State Street Bank and Trust Company
- Type: Subsidiary
- Industry: Securities services
- Headquarters: One Congress Street Boston, Massachusetts, U.S.
- Parent: State Street Corporation
- Subsidiaries: State Street Global Advisors Trust Company

= State Street Bank and Trust Company =

Custodian bank

State Street Bank and Trust Company (SSBT), commonly known as State Street Global Services, is a subsidiary of State Street Corporation organized as a trust company based in Massachusetts. The company is the largest custodian bank in the world and specializes in providing institutional investors, such as mutual funds, with clearing, settlement and payment services.

== History ==
SSBT used to provide retail banking and commercial lending products until it sold off the division in 1999 to Citizens Financial Group, of Providence, Rhode Island. The retail banking and commercial lending units were sold for $350 million.

== Operations ==
SSBT is the largest custodian bank in the world with of assets under custody and administration as of the end of 2022. The company provides securities services such as clearing, settlement and payment services to entities such as institutional investors. Other services provided include custody, accounting, financial reporting, investor services, analytics, transaction management, recordkeeping, brokerage, and loans financing.

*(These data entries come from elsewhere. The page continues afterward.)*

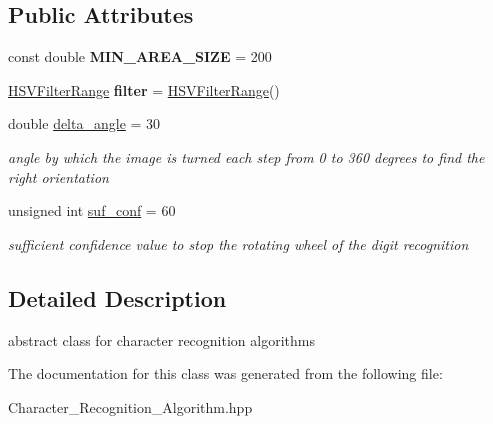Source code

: \subsection*{Public Attributes}
\begin{DoxyCompactItemize}
\item 
\mbox{\label{class_character___recognition___algorithm_a6fda22815d819ef7d0b0cfec4baba47c}} 
const double {\bfseries M\+I\+N\+\_\+\+A\+R\+E\+A\+\_\+\+S\+I\+ZE} = 200
\item 
\mbox{\label{class_character___recognition___algorithm_a3792c162037a2049d991a1634576d915}} 
\mbox{\hyperlink{struct_h_s_v_filter_range}{H\+S\+V\+Filter\+Range}} {\bfseries filter} = \mbox{\hyperlink{struct_h_s_v_filter_range}{H\+S\+V\+Filter\+Range}}()
\item 
\mbox{\label{class_character___recognition___algorithm_a9c22f95223ecc5cfaf8e0303c30d5379}} 
double \mbox{\hyperlink{class_character___recognition___algorithm_a9c22f95223ecc5cfaf8e0303c30d5379}{delta\+\_\+angle}} = 30
\begin{DoxyCompactList}\small\item\em angle by which the image is turned each step from 0 to 360 degrees to find the right orientation \end{DoxyCompactList}\item 
\mbox{\label{class_character___recognition___algorithm_abf3ec6a778fa4d44ffa74c701acebfb0}} 
unsigned int \mbox{\hyperlink{class_character___recognition___algorithm_abf3ec6a778fa4d44ffa74c701acebfb0}{suf\+\_\+conf}} = 60
\begin{DoxyCompactList}\small\item\em sufficient confidence value to stop the rotating wheel of the digit recognition \end{DoxyCompactList}\end{DoxyCompactItemize}


\subsection{Detailed Description}
abstract class for character recognition algorithms 

The documentation for this class was generated from the following file\+:\begin{DoxyCompactItemize}
\item 
Character\+\_\+\+Recognition\+\_\+\+Algorithm.\+hpp\end{DoxyCompactItemize}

SSBT is the parent company of State Street Global Advisors Trust Company, the operating company of State Street Global Advisors (SSGA), a leading registered investment advisor. The State Street Global Advisors Trust Company serves as an trustee for SSGA's US unregistered collective and common trust funds, some SSGA sponsored ETFs including the SPDR S&P 500 ETF Trust, and separately managed accounts. As a whole, SSBT is the principal operating company within its parent company State Street Corporation.

== Historical data ==
State Street Bank and Trust Company was the tenth largest bank at the end of 2008 as an individual bank (not including subsidiaries).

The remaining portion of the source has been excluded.